WHAT YOU SHOULD DO:
How many lines in these entries contain the string "tabular"? Reply with the number alone.

EXERCISE DATA:
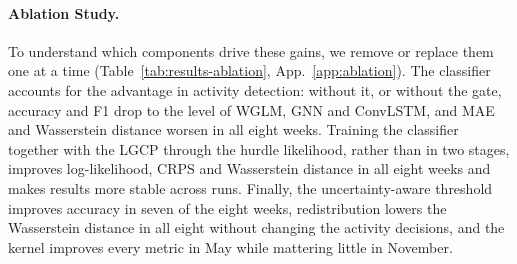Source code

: \paragraph{Ablation Study.} To understand which components drive these gains, we remove or replace them one at a time (Table~\ref{tab:results-ablation}, App.~\ref{app:ablation}). The classifier accounts for the advantage in activity detection: without it, or without the gate, accuracy and F1 drop to the level of WGLM, GNN and ConvLSTM, and MAE and Wasserstein distance worsen in all eight weeks. Training the classifier together with the LGCP through the hurdle likelihood, rather than in two stages, improves log-likelihood, CRPS and Wasserstein distance in all eight weeks and makes results more stable across runs. Finally, the uncertainty-aware threshold improves accuracy in seven of the eight weeks, redistribution lowers the Wasserstein distance in all eight without changing the activity decisions, and the kernel improves every metric in May while mattering little in November.
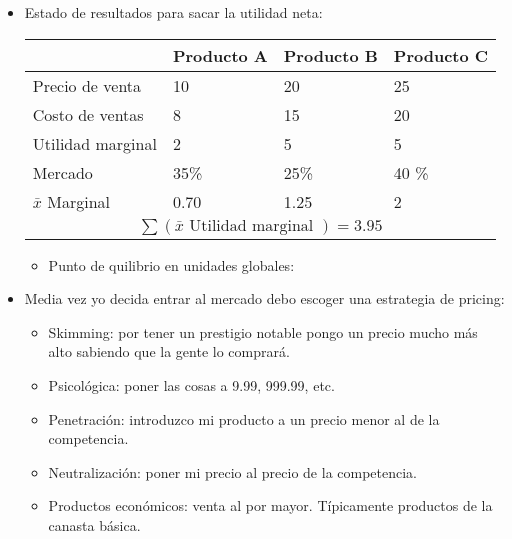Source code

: \begin{itemize}
    
    \item Estado de resultados para sacar la utilidad neta:
        \begin{center}
           \begin{tabular}{ | p{3cm} | p{2cm} | p{2cm} | p{2cm} | }
               \hline
                    & Producto A & Producto B & Producto C    \\
               \hline
                    Precio de venta & 10 & 20 & 25 \\ 
                    Costo de ventas & 8 & 15 & 20 \\ 
                \hline
                    Utilidad marginal & 2 & 5 & 5 \\ 
                    Mercado & 35\% & 25\% & 40 \% \\ 
                \hline
                    $\bar{x}$ Marginal & 0.70 & 1.25 & 2 \\ \hline 
                    \multicolumn{4}{|c|}{$\sum (\bar{x} \text{  Utilidad marginal  }) = 3.95$} \\ 
                \hline
           \end{tabular}
        \end{center}
        \begin{itemize}
            \item Punto de quilibrio en unidades globales:
                \begin{center}
                \end{center}
        \end{itemize}
    
    \item Media vez yo decida entrar al mercado debo escoger una estrategia de pricing:
        \begin{itemize}
            \item Skimming: por tener un prestigio notable pongo un precio mucho más alto sabiendo que la gente lo comprará.
            \item Psicológica: poner las cosas a 9.99, 999.99, etc. 
            \item Penetración: introduzco mi producto a un precio menor al de la competencia.
            \item Neutralización: poner mi precio al precio de la competencia.
            \item Productos económicos: venta al por mayor. Típicamente productos de la canasta básica.
        \end{itemize}
\end{itemize}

FINISHED EXERCISE:
2